TASK BRIEF :: Produce an exact transcription of the listing below, omitting the pictures.

DATA SECTION ::

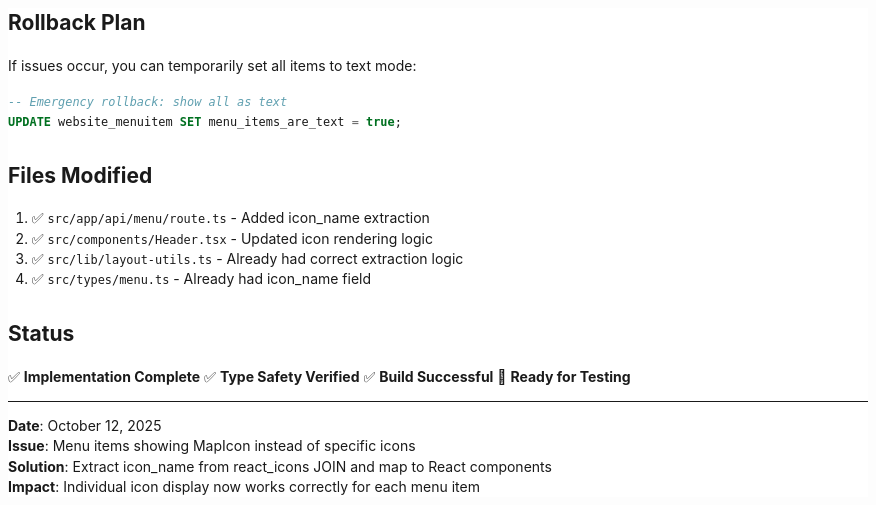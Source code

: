 ## Rollback Plan

If issues occur, you can temporarily set all items to text mode:

```sql
-- Emergency rollback: show all as text
UPDATE website_menuitem SET menu_items_are_text = true;
```

## Files Modified

1. ✅ `src/app/api/menu/route.ts` - Added icon_name extraction
2. ✅ `src/components/Header.tsx` - Updated icon rendering logic
3. ✅ `src/lib/layout-utils.ts` - Already had correct extraction logic
4. ✅ `src/types/menu.ts` - Already had icon_name field

## Status
✅ **Implementation Complete**
✅ **Type Safety Verified**
✅ **Build Successful**
🔄 **Ready for Testing**

---
**Date**: October 12, 2025  
**Issue**: Menu items showing MapIcon instead of specific icons  
**Solution**: Extract icon_name from react_icons JOIN and map to React components  
**Impact**: Individual icon display now works correctly for each menu item
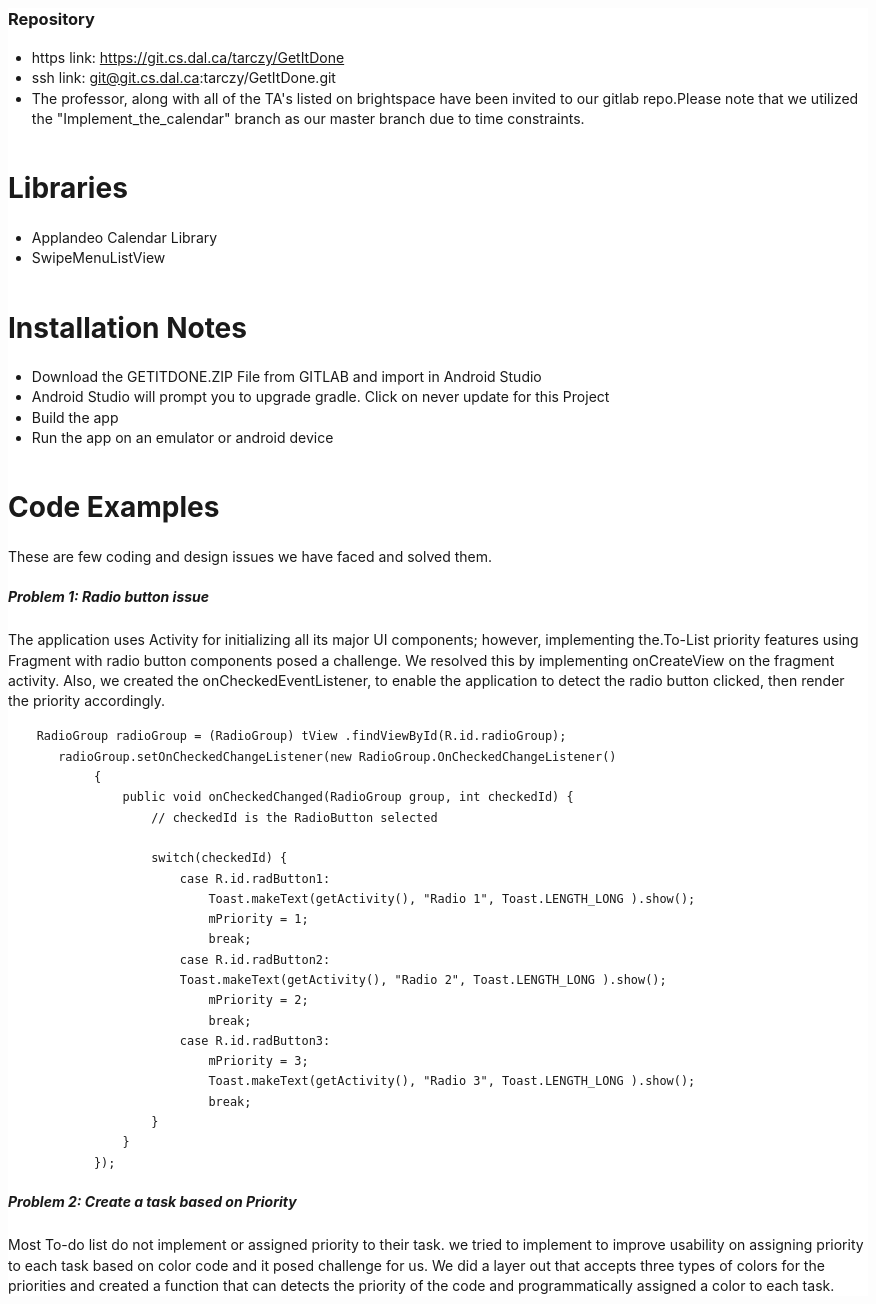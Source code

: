 

### Repository
- https link: https://git.cs.dal.ca/tarczy/GetItDone
- ssh link: git@git.cs.dal.ca:tarczy/GetItDone.git
- The professor, along with all of the TA's listed on brightspace have been invited to our gitlab repo.Please note that we utilized the "Implement_the_calendar" branch as our master branch due to time constraints.

# Libraries
* Applandeo Calendar Library
* SwipeMenuListView

# Installation Notes
* Download the GETITDONE.ZIP File from GITLAB and import in Android Studio
* Android Studio will prompt you to upgrade gradle. Click on never update for this Project
* Build the app
* Run the app on an emulator or android device

# Code Examples
These are few coding and design issues we have faced and solved them.

##### Problem 1: Radio button issue
The application uses Activity for initializing all its major UI components; however, implementing the.To-List priority features using Fragment with radio button components posed a challenge.
We resolved this by implementing onCreateView on the fragment activity. Also, we created the onCheckedEventListener, to enable the application to detect the radio button clicked, then render the priority accordingly.


        RadioGroup radioGroup = (RadioGroup) tView .findViewById(R.id.radioGroup);
           radioGroup.setOnCheckedChangeListener(new RadioGroup.OnCheckedChangeListener()
                {
                    public void onCheckedChanged(RadioGroup group, int checkedId) {
                        // checkedId is the RadioButton selected

                        switch(checkedId) {
                            case R.id.radButton1:
                                Toast.makeText(getActivity(), "Radio 1", Toast.LENGTH_LONG ).show();
                                mPriority = 1;
                                break;
                            case R.id.radButton2:
                            Toast.makeText(getActivity(), "Radio 2", Toast.LENGTH_LONG ).show();
                                mPriority = 2;
                                break;
                            case R.id.radButton3:
                                mPriority = 3;
                                Toast.makeText(getActivity(), "Radio 3", Toast.LENGTH_LONG ).show();
                                break;
                        }
                    }
                });
#####  Problem 2: Create a task based on Priority
Most To-do list do not implement or assigned priority to their task. we tried to implement to improve usability on assigning priority to each task based on color code and it posed challenge for us.
We did a layer out that accepts three types of colors for the priorities and created a function that can detects the priority of the code and programmatically assigned a color to each task.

TASK SOLUTION ::
Source code

: ## Rollback Plan

If issues occur, you can temporarily set all items to text mode:

```sql
-- Emergency rollback: show all as text
UPDATE website_menuitem SET menu_items_are_text = true;
```

## Files Modified

1. ✅ `src/app/api/menu/route.ts` - Added icon_name extraction
2. ✅ `src/components/Header.tsx` - Updated icon rendering logic
3. ✅ `src/lib/layout-utils.ts` - Already had correct extraction logic
4. ✅ `src/types/menu.ts` - Already had icon_name field

## Status
✅ **Implementation Complete**
✅ **Type Safety Verified**
✅ **Build Successful**
🔄 **Ready for Testing**

---
**Date**: October 12, 2025  
**Issue**: Menu items showing MapIcon instead of specific icons  
**Solution**: Extract icon_name from react_icons JOIN and map to React components  
**Impact**: Individual icon display now works correctly for each menu item
Source code

: 

### Repository
- https link: https://git.cs.dal.ca/tarczy/GetItDone
- ssh link: git@git.cs.dal.ca:tarczy/GetItDone.git
- The professor, along with all of the TA's listed on brightspace have been invited to our gitlab repo.Please note that we utilized the "Implement_the_calendar" branch as our master branch due to time constraints.

# Libraries
* Applandeo Calendar Library
* SwipeMenuListView

# Installation Notes
* Download the GETITDONE.ZIP File from GITLAB and import in Android Studio
* Android Studio will prompt you to upgrade gradle. Click on never update for this Project
* Build the app
* Run the app on an emulator or android device

# Code Examples
These are few coding and design issues we have faced and solved them.

##### Problem 1: Radio button issue
The application uses Activity for initializing all its major UI components; however, implementing the.To-List priority features using Fragment with radio button components posed a challenge.
We resolved this by implementing onCreateView on the fragment activity. Also, we created the onCheckedEventListener, to enable the application to detect the radio button clicked, then render the priority accordingly.


        RadioGroup radioGroup = (RadioGroup) tView .findViewById(R.id.radioGroup);
           radioGroup.setOnCheckedChangeListener(new RadioGroup.OnCheckedChangeListener()
                {
                    public void onCheckedChanged(RadioGroup group, int checkedId) {
                        // checkedId is the RadioButton selected

                        switch(checkedId) {
                            case R.id.radButton1:
                                Toast.makeText(getActivity(), "Radio 1", Toast.LENGTH_LONG ).show();
                                mPriority = 1;
                                break;
                            case R.id.radButton2:
                            Toast.makeText(getActivity(), "Radio 2", Toast.LENGTH_LONG ).show();
                                mPriority = 2;
                                break;
                            case R.id.radButton3:
                                mPriority = 3;
                                Toast.makeText(getActivity(), "Radio 3", Toast.LENGTH_LONG ).show();
                                break;
                        }
                    }
                });
#####  Problem 2: Create a task based on Priority
Most To-do list do not implement or assigned priority to their task. we tried to implement to improve usability on assigning priority to each task based on color code and it posed challenge for us.
We did a layer out that accepts three types of colors for the priorities and created a function that can detects the priority of the code and programmatically assigned a color to each task.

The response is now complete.